== ASSIGNED TASK ==
Go through the data below and return each line where the string "called" appears.

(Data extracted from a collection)
⁂
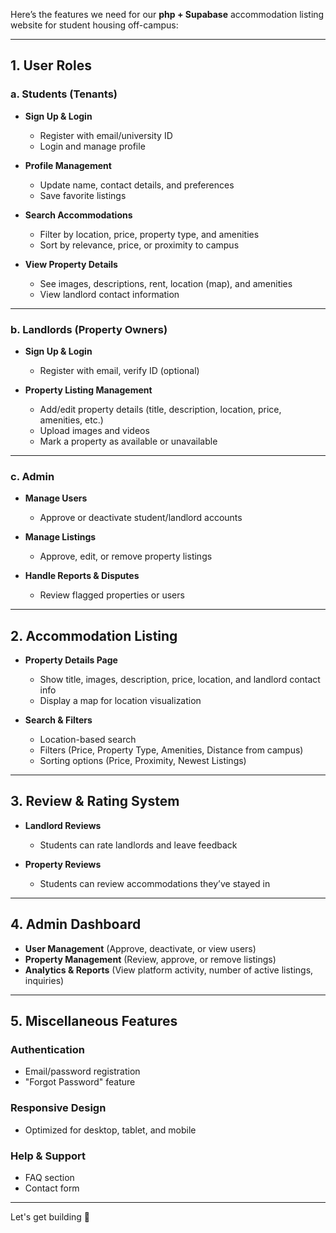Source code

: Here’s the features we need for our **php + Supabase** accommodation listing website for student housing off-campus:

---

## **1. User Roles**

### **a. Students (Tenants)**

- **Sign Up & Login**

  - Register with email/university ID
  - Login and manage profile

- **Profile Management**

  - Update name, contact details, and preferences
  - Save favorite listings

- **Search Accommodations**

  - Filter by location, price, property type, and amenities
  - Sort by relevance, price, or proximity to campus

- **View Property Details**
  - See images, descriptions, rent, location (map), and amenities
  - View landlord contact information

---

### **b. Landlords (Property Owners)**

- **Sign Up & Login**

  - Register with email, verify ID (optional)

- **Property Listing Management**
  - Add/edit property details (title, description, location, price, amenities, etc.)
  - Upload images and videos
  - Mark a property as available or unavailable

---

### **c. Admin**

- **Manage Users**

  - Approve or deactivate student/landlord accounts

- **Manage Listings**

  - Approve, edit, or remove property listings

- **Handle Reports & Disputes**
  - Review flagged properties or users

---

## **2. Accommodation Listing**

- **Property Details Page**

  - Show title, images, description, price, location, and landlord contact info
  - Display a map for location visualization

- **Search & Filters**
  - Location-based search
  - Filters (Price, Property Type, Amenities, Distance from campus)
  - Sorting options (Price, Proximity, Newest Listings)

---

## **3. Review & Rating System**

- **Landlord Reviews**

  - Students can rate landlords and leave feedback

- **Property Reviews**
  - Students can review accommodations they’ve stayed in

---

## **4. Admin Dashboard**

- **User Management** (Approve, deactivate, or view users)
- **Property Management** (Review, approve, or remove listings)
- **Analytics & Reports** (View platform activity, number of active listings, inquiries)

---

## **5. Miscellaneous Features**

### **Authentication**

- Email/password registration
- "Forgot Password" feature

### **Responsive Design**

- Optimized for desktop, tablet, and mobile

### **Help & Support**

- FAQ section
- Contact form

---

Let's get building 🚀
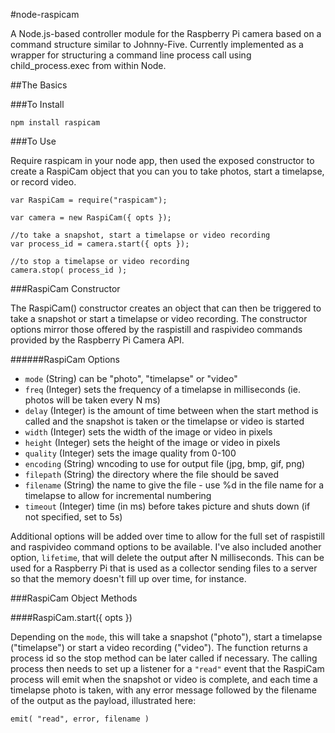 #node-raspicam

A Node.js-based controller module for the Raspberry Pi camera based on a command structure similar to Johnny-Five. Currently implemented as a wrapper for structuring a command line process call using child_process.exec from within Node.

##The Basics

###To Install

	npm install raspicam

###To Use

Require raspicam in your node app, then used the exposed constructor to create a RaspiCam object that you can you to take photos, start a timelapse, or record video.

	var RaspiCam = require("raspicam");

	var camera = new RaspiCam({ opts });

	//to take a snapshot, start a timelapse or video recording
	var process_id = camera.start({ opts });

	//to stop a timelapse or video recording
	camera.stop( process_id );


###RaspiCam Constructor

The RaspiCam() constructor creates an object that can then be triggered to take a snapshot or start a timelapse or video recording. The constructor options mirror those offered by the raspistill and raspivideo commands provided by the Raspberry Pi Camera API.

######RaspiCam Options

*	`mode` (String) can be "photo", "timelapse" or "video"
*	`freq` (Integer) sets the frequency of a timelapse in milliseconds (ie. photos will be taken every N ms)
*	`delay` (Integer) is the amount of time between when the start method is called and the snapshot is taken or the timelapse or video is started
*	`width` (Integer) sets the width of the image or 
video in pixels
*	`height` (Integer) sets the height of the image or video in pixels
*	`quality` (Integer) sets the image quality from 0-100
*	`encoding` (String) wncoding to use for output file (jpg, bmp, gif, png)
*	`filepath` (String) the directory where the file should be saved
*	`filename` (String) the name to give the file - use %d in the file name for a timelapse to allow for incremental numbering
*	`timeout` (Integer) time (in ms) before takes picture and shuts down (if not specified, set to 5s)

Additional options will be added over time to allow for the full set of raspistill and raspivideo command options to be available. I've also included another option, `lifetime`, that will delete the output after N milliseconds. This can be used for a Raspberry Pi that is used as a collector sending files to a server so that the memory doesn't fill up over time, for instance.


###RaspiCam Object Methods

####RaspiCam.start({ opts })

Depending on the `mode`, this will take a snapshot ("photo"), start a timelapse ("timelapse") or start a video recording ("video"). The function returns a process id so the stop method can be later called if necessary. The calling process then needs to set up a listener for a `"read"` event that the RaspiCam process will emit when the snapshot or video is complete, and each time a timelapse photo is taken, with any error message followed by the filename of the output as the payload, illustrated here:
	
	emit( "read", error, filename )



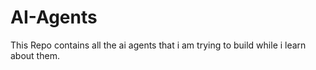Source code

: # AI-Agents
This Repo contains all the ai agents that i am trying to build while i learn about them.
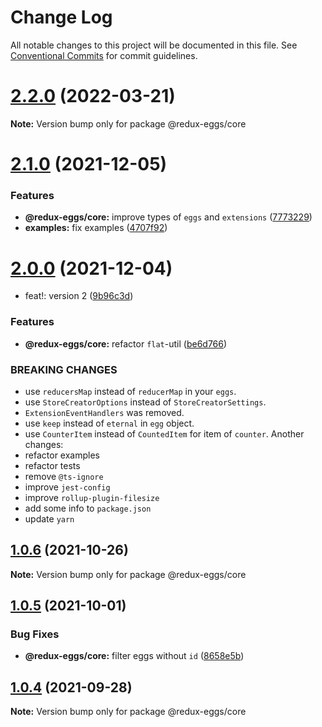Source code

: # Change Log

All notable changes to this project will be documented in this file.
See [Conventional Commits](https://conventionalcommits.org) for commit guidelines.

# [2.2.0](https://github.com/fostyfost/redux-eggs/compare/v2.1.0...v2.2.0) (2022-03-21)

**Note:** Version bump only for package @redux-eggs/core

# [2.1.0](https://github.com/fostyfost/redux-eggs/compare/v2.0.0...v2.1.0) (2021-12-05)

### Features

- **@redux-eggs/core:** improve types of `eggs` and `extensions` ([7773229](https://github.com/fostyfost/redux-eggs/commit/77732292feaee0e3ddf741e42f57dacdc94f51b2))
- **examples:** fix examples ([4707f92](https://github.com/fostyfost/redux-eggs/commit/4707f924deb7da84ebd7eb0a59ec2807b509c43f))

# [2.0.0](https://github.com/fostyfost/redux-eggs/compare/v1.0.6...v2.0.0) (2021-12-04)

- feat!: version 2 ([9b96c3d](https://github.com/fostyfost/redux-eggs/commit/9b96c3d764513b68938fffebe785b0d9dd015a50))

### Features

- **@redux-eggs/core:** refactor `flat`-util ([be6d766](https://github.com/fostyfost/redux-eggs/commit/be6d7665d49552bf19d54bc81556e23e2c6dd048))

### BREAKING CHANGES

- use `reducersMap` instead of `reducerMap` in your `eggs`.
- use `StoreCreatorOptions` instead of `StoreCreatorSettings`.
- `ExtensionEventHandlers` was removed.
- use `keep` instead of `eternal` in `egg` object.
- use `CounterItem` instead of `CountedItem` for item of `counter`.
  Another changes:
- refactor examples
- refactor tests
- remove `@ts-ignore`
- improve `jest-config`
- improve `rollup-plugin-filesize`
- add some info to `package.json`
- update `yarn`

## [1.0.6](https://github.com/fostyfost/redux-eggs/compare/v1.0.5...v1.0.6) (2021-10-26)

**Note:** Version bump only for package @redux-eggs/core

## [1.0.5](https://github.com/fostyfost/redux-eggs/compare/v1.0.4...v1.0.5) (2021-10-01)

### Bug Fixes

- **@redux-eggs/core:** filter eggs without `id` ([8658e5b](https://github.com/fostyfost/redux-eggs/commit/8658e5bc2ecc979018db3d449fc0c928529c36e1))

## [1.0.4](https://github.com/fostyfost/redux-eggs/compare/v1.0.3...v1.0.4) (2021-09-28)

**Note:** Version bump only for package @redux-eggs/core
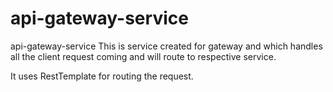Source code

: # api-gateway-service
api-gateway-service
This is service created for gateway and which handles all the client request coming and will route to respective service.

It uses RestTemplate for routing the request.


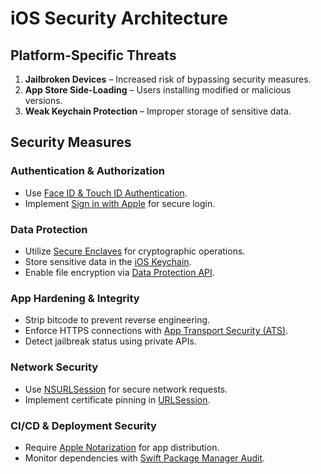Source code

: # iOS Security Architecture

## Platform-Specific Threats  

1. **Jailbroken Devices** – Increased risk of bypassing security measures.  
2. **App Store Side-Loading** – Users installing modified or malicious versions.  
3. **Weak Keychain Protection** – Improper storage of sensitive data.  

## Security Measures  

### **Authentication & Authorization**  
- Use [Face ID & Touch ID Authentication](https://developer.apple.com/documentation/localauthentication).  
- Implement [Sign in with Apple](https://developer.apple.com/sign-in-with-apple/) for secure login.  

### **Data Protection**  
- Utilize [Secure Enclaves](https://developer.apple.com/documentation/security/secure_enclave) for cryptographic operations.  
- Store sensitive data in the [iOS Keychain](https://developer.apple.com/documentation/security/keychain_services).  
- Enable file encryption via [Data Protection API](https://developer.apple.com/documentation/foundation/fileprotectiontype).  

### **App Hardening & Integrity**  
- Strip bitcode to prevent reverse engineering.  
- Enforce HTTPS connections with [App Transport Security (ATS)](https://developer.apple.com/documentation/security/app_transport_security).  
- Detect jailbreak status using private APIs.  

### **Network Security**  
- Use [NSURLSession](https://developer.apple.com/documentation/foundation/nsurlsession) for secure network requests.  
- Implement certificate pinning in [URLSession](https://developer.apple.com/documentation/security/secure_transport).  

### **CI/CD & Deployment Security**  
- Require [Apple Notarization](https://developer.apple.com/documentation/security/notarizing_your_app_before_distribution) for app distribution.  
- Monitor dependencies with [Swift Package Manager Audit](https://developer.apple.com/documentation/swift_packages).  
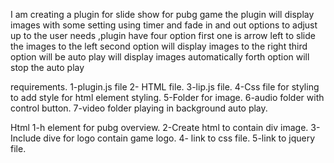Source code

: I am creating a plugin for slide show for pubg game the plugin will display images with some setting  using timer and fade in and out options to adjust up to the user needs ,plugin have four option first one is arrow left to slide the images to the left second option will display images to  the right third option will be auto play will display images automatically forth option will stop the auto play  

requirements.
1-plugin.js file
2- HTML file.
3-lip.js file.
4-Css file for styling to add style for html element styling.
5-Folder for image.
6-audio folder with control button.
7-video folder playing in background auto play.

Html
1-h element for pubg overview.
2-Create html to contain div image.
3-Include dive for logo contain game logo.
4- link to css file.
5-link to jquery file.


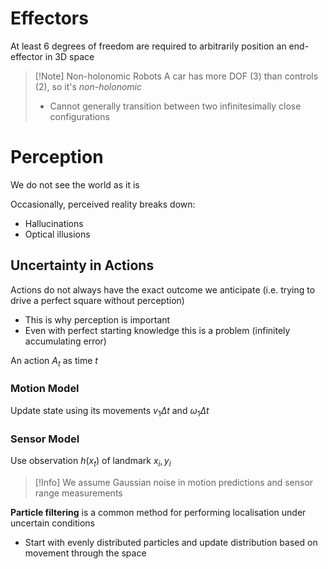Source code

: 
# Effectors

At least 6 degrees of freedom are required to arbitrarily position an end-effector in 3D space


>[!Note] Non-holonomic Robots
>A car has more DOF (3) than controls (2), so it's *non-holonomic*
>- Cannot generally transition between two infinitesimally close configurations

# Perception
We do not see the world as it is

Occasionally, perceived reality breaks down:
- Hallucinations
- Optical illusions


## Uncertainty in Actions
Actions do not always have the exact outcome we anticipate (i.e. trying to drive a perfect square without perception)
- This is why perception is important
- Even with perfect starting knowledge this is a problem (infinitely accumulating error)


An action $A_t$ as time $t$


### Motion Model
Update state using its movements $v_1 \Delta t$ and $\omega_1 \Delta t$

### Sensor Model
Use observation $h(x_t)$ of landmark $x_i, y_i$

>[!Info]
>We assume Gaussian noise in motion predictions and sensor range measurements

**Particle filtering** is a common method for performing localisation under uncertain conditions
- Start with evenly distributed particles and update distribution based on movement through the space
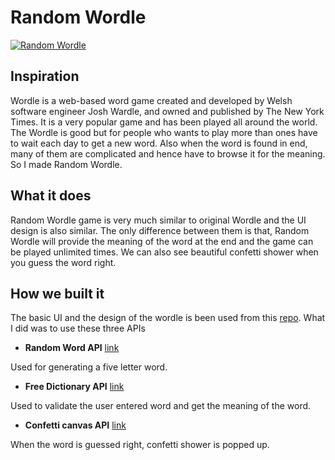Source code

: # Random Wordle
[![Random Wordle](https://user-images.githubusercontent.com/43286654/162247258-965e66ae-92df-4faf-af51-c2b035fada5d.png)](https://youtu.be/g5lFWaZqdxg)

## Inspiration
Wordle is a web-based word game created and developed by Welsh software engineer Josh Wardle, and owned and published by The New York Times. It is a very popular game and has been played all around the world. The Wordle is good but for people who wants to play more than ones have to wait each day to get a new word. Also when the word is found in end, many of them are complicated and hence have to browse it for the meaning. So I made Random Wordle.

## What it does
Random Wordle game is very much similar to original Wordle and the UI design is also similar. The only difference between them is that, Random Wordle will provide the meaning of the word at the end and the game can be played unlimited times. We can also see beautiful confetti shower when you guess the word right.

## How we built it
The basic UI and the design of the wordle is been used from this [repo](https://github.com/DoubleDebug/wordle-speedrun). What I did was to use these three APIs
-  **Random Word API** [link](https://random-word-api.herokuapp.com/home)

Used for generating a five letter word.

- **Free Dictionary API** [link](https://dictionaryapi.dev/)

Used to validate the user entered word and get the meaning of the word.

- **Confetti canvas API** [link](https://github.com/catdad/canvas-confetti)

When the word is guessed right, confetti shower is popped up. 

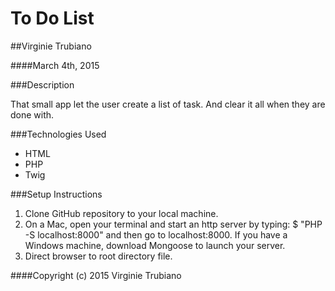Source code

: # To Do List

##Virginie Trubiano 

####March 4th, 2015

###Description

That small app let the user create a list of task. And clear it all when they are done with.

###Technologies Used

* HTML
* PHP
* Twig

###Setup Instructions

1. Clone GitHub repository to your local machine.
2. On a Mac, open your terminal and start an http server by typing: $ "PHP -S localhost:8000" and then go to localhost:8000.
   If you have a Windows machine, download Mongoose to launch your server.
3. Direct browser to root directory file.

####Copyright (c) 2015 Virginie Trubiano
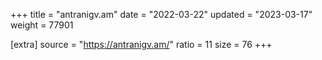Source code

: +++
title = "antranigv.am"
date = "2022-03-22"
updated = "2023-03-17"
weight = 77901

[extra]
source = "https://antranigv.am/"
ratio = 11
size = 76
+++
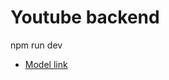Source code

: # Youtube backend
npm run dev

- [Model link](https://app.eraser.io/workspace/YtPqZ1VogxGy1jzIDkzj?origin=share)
⁂
== SOLUTION TO THE EXERCISE ==
*	`delay` (Integer) is the amount of time between when the start method is called and the snapshot is taken or the timelapse or video is started
Depending on the `mode`, this will take a snapshot ("photo"), start a timelapse ("timelapse") or start a video recording ("video"). The function returns a process id so the stop method can be later called if necessary. The calling process then needs to set up a listener for a `"read"` event that the RaspiCam process will emit when the snapshot or video is complete, and each time a timelapse photo is taken, with any error message followed by the filename of the output as the payload, illustrated here:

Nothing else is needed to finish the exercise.